**WORK REQUIRED:** Only a single number is expected: how many lines of the data hold the word "object".

◇ ◇ ◇ ◇ ◇ ◇ ◇

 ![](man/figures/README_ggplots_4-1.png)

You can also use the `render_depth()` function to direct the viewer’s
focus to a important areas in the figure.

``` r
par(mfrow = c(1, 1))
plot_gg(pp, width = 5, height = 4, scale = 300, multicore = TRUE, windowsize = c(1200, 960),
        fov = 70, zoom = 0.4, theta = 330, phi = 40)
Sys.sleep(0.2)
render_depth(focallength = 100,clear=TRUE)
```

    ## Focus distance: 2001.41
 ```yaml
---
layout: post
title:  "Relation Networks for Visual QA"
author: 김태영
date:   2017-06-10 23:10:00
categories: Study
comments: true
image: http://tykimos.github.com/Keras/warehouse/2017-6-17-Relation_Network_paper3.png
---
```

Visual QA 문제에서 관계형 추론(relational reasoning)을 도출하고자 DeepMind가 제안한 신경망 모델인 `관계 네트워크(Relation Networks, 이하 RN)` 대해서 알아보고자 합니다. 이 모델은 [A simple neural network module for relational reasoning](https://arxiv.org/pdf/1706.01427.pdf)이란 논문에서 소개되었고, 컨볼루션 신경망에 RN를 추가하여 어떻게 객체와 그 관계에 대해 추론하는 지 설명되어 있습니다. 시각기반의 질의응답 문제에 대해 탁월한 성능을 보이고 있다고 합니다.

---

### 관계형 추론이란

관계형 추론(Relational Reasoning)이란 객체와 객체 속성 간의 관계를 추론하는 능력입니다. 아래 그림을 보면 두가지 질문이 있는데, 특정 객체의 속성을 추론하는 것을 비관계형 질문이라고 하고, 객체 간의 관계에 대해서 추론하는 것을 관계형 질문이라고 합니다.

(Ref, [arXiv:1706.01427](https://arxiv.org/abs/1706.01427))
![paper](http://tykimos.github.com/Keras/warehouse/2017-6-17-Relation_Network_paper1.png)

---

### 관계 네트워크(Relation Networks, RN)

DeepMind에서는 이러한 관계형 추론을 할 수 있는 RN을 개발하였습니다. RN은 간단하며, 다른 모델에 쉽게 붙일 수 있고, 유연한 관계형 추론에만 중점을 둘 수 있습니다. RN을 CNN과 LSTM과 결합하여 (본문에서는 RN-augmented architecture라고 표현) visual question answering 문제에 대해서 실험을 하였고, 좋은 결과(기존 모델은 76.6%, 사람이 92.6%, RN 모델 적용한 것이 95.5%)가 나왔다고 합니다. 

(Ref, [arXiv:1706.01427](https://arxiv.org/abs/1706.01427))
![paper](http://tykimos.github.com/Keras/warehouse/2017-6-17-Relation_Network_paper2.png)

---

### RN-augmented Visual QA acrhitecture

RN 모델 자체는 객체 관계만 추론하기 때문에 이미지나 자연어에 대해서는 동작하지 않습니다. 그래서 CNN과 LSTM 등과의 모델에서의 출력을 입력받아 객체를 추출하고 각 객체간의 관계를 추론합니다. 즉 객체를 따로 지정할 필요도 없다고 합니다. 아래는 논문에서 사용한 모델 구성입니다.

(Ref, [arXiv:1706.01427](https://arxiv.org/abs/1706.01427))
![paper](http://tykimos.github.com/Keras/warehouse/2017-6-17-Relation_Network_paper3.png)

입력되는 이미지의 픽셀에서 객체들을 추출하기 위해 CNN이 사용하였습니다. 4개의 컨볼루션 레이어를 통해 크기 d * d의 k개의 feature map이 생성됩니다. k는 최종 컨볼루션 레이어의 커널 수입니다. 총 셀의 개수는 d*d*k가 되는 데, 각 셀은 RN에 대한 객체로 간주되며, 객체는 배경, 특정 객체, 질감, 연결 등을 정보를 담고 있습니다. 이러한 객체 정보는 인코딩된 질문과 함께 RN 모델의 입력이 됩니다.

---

◇ ◇ ◇ ◇ ◇ ◇ ◇

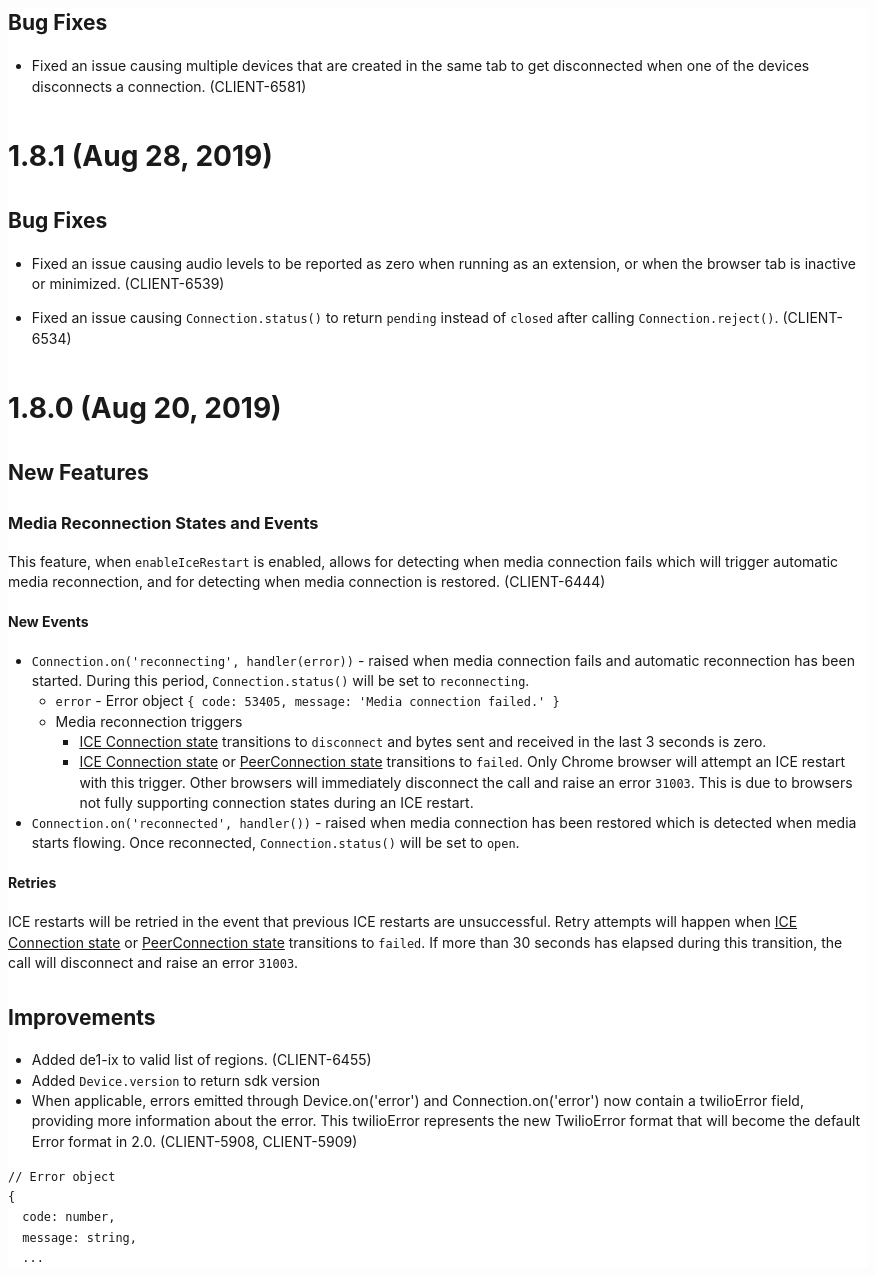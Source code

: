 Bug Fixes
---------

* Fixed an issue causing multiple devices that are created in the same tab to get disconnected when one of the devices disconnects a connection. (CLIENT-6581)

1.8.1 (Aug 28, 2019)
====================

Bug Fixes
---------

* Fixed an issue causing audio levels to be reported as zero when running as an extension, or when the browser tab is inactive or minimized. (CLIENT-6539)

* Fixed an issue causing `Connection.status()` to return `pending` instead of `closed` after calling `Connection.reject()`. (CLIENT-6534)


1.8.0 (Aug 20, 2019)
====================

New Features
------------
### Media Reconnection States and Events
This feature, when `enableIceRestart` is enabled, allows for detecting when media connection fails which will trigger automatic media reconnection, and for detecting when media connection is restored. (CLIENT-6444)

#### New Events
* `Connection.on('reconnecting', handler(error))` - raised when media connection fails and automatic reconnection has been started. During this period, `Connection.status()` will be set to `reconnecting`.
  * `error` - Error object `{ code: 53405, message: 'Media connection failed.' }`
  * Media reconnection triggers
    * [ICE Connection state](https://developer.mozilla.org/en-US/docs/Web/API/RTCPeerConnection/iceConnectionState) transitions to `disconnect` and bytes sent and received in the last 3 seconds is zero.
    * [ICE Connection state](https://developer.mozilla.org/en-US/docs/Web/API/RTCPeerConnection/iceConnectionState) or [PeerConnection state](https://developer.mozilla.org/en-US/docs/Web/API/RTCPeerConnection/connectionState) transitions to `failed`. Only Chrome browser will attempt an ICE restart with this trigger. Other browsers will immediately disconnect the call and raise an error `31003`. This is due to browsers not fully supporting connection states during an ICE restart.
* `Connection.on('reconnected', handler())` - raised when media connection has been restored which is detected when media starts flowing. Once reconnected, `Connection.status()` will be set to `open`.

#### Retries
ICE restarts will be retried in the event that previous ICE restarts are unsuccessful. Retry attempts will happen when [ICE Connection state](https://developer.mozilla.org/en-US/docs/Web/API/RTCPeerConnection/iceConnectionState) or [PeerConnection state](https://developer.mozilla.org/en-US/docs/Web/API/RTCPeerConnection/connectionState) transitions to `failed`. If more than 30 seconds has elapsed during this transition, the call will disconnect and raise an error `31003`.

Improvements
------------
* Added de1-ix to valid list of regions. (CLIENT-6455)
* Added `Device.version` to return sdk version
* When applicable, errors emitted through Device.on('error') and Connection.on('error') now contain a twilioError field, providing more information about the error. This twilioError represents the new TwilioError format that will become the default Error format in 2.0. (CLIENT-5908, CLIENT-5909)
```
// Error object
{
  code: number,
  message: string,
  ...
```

◇ ◇ ◇ ◇ ◇ ◇ ◇

**RESPONSE:** 2